One of my classical projects now in a slightly different packaging. Now supports both States and Countries.
Mostly for the 2014 World Cup, with some adjustments to make it work for the European Championship in 2016,this model takes previous matches and tries to predict the future outcomes. The model is super simple andyet especially in 2016 did rather well.
A few weeks ago some old friends came visit me from the Netherlands. Since we didn’t just want to sit around drinking beer and reminiscing about our salad days, we decided to undertake a Project. It was great fun. It also taught me that Dropbox is the new Unix pipe. The glue that holds your digital hobby project together.
Toy app for me to learn Swift, but also kinda useful as it lets you take reviews of movies with you in the plane so you can decide what to watch while not having access to rotten tomatoes.
This project uses the twitter api to automatically generate tweets based on what is commonly tweeted. It listens to the general tweetstream and captures fragments. By randomly recombining those fragments something that reads almost like real tweets appears. It also gives an interesting insight into what the average user uses twitter for.
Calculate the color associated with an image by averaging the images when searching for this word
The Triposo travel belt is an implementation of an old idea of mine to give people a sense of direction by adding little buzzers to a belt that are connected to a device that knows about locations, in this case a smart phone. Every time you need to turn in a certain direction, the buzzer in that direction will go off and you can move around time without having to look at your phone.
Physical distances are not the same as psychological distances. Physical distances are easy enough to measure, but how do we go about measuring psychological distances? The Mapped Web does this by taking the chance that given a page contains the name of one country it will also contain the name of another country as a measure for psychological distance. The resulting images show us how close countries are to each other in psychological terms.
Vendian is an a-life simulation. Every creature runs a BASIC-like program and the program evolves. The best program wins. You can write your own programs or see evolution work.
Caerfai is a first attempt at simulating chemical reactions. The model is much too simple to be useful, but it gives some nice images and animations. Source is included and offers a nice starting point for similar endevours.
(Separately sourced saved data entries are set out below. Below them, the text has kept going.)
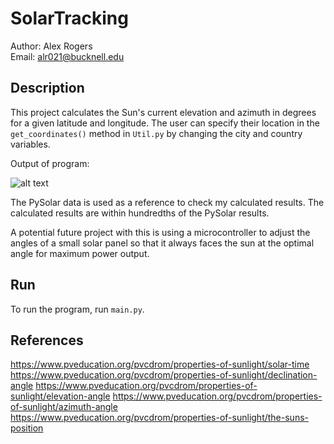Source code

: # SolarTracking
Author: Alex Rogers \
Email: alr021@bucknell.edu

## Description
This project calculates the Sun's current elevation and azimuth in degrees for 
a given latitude and longitude. The user can specify their location in the
`get_coordinates()` method in `Util.py` by changing the city and country
variables. 

Output of program:

![alt text][logo1]

[logo1]: https://i.gyazo.com/2cb8719378dc693d57eb7409feaeb7d1.png

The PySolar data is used as a reference to check my calculated results. The 
calculated results are within hundredths of the PySolar results.

A potential future project with this is using a microcontroller to adjust the
angles of a small solar panel so that it always faces the sun at the optimal
angle for maximum power output.

## Run
To run the program, run `main.py`.

## References

<https://www.pveducation.org/pvcdrom/properties-of-sunlight/solar-time>
<https://www.pveducation.org/pvcdrom/properties-of-sunlight/declination-angle>
<https://www.pveducation.org/pvcdrom/properties-of-sunlight/elevation-angle>
<https://www.pveducation.org/pvcdrom/properties-of-sunlight/azimuth-angle>
<https://www.pveducation.org/pvcdrom/properties-of-sunlight/the-suns-position>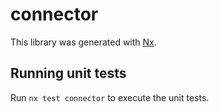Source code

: # connector

This library was generated with [Nx](https://nx.dev).

## Running unit tests

Run `nx test connector` to execute the unit tests.
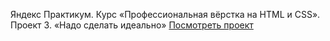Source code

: Яндекс Практикум. Курс «Профессиональная вёрстка на HTML и CSS».
Проект 3. «Надо сделать идеально»
[Посмотреть проект](https://rasulovdonetsk.github.io/nado_sdelat_idealno/)
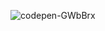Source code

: ![codepen-GWbBrx](https://github.com/JMBoulos12/threejs/assets/65892342/6f2fe581-c4fd-418a-9432-ca613bd55708)
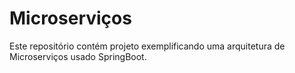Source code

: # Microserviços

Este repositório contém projeto exemplificando uma arquitetura de Microserviços usado SpringBoot.
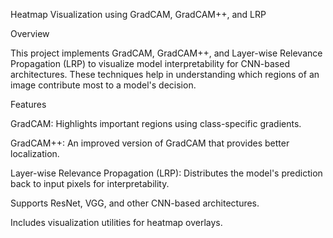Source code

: Heatmap Visualization using GradCAM, GradCAM++, and LRP

Overview

This project implements GradCAM, GradCAM++, and Layer-wise Relevance Propagation (LRP) to visualize model interpretability for CNN-based architectures. These techniques help in understanding which regions of an image contribute most to a model's decision.

Features

GradCAM: Highlights important regions using class-specific gradients.

GradCAM++: An improved version of GradCAM that provides better localization.

Layer-wise Relevance Propagation (LRP): Distributes the model's prediction back to input pixels for interpretability.

Supports ResNet, VGG, and other CNN-based architectures.

Includes visualization utilities for heatmap overlays.
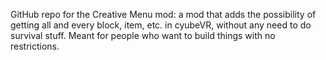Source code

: GitHub repo for the Creative Menu mod: a mod that adds the possibility of getting all and every block, item, etc. in cyubeVR, without any need to do survival stuff. Meant for people who want to build things with no restrictions.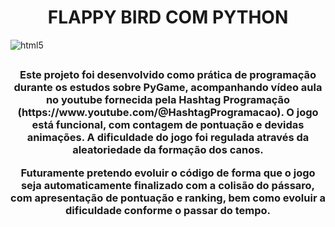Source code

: 

<h1 align="center"> FLAPPY BIRD COM PYTHON </h1>

<img align="center" alt="html5" src="https://valegeek.com.br/wp-content/uploads/2024/09/Flappy-vale.jpg" />

<h2></h2>
<h3 align="center"> Este projeto foi desenvolvido como prática de programação durante os estudos sobre PyGame, acompanhando vídeo aula no youtube fornecida pela Hashtag Programação (https://www.youtube.com/@HashtagProgramacao).
O jogo está funcional, com contagem de pontuação e devidas animações. A dificuldade do jogo foi regulada através da aleatoriedade da formação dos canos.

Futuramente pretendo evoluir o código de forma que o jogo seja automaticamente finalizado com a colisão do pássaro, com apresentação de pontuação e ranking, bem como evoluir a dificuldade conforme o passar do tempo.</h3>
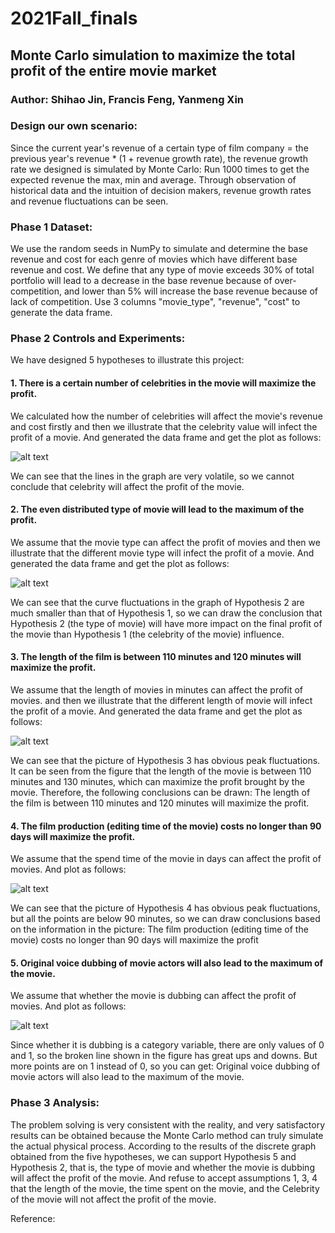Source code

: # 2021Fall_finals


## Monte Carlo simulation to maximize the total profit of the entire movie market

### Author: Shihao Jin, Francis Feng, Yanmeng Xin


### Design our own scenario:
Since the current year's revenue of a certain type of film company = the previous year's revenue * (1 + revenue growth rate), the revenue growth rate we designed is simulated by Monte Carlo: Run 1000 times to get the expected revenue the max, min and average. Through observation of historical data and the intuition of decision makers, revenue growth rates and revenue fluctuations can be seen.

### Phase 1 Dataset:
We use the random seeds in NumPy to simulate and determine the base revenue and cost for each genre of movies which have different base revenue and cost.
We define that any type of movie exceeds 30% of total portfolio will lead to a decrease in the base revenue because of over-competition, and lower than 5% will increase the base revenue because of lack of competition. Use 3 columns "movie_type", "revenue", "cost" to generate the data frame.

### Phase 2 Controls and Experiments:
We have designed 5 hypotheses to illustrate this project:
   #### 1.	There is a certain number of celebrities in the movie will maximize the profit. 
   We calculated how the number of celebrities will affect the movie's revenue and cost firstly and then we illustrate that the celebrity value will infect the profit of a movie. And generated the data frame and get the plot as follows:
   
 ![alt text](https://github.com/blueratt/2021Fall_finals/blob/main/Hypo%20Graph/Hypothesis1.png)
 
   We can see that the lines in the graph are very volatile, so we cannot conclude that celebrity will affect the profit of the movie.

   #### 2.	The even distributed type of movie will lead to the maximum of the profit.
   We assume that the movie type can affect the profit of movies and then we illustrate that the different movie type will infect the profit of a movie. And generated the data frame and get the plot as follows: 
   
 ![alt text](https://github.com/blueratt/2021Fall_finals/blob/main/Hypo%20Graph/Hypothesis2.png)

   We can see that the curve fluctuations in the graph of Hypothesis 2 are much smaller than that of Hypothesis 1, so we can draw the conclusion that Hypothesis 2 (the type of movie) will have more impact on the final profit of the movie than Hypothesis 1 (the celebrity of the movie) influence.

   #### 3.	The length of the film is between 110 minutes and 120 minutes will maximize the profit.
   We assume that the length of movies in minutes can affect the profit of movies. and then we illustrate that the different length of movie will infect the profit of a movie. And generated the data frame and get the plot as follows:
   
 ![alt text](https://github.com/blueratt/2021Fall_finals/blob/main/Hypo%20Graph/Hypothesis3.png)
 
   We can see that the picture of Hypothesis 3 has obvious peak fluctuations. It can be seen from the figure that the length of the movie is between 110 minutes and 130 minutes, which can maximize the profit brought by the movie. Therefore, the following conclusions can be drawn: The length of the film is between 110 minutes and 120 minutes will maximize the profit.


   #### 4.	The film production (editing time of the movie) costs no longer than 90 days will maximize the profit.
   We assume that the spend time of the movie in days can affect the profit of movies. And plot as follows:

 ![alt text](https://github.com/blueratt/2021Fall_finals/blob/main/Hypo%20Graph/Hypothesis4.png)

   We can see that the picture of Hypothesis 4 has obvious peak fluctuations, but all the points are below 90 minutes, so we can draw conclusions based on the information in the picture: The film production (editing time of the movie) costs no longer than 90 days will maximize the profit
   

   #### 5.  Original voice dubbing of movie actors will also lead to the maximum of the movie.
   We assume that whether the movie is dubbing can affect the profit of movies. And plot as follows:

 ![alt text](https://github.com/blueratt/2021Fall_finals/blob/main/Hypo%20Graph/Hypothesis5.png)

   Since whether it is dubbing is a category variable, there are only values of 0 and 1, so the broken line shown in the figure has great ups and downs. But more points are on 1 instead of 0, so you can get: Original voice dubbing of movie actors will also lead to the maximum of the movie.
   


### Phase 3 Analysis:
 The problem solving is very consistent with the reality, and very satisfactory results can be obtained because the Monte Carlo method can truly simulate the actual physical process. According to the results of the discrete graph obtained from the five hypotheses, we can support Hypothesis 5 and Hypothesis 2, that is, the type of movie and whether the movie is dubbing will affect the profit of the movie. And refuse to accept assumptions 1, 3, 4 that the length of the movie, the time spent on the movie, and the Celebrity of the movie will not affect the profit of the movie.
 
 

Reference:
One of my better alife programs. Cambrium shows creatures crawling around the screen in search for food. The creatures are controled by a neural network and assembled out of parts.
Ever wondered what Google would say if it could talk? Wonder no more. Enter three or four words and Google will finish your thoughts by searching for what comes next after these words. [Broken]
Reimplementation of an old idea to show the impact of sealevel on the population. Combines population density. with an elevation map to show how many people are at risk given a certain amount of sealevel rise.
Land Geist is a combination of Googles Zeit Geist, Google Mind Share and Visited Countries. For keywords like 'war', 'poverty', 'party', this project shows which country (names) have the highest relative scores (google shares). [Broken]
Eddie lets you manage your music on your computer by voice commands. Source in Delphi and Python included.
There is a monkey hitting a typewriter at random. He is only hitting letters and that the chance for each letter to get hit is equal. Do you have to wait on average longer, the same or shorter before the monkey will have typed 'abracadabra' or 'abcdefghijk' (i.e. a string with an equal amount of characters)? Let's find out.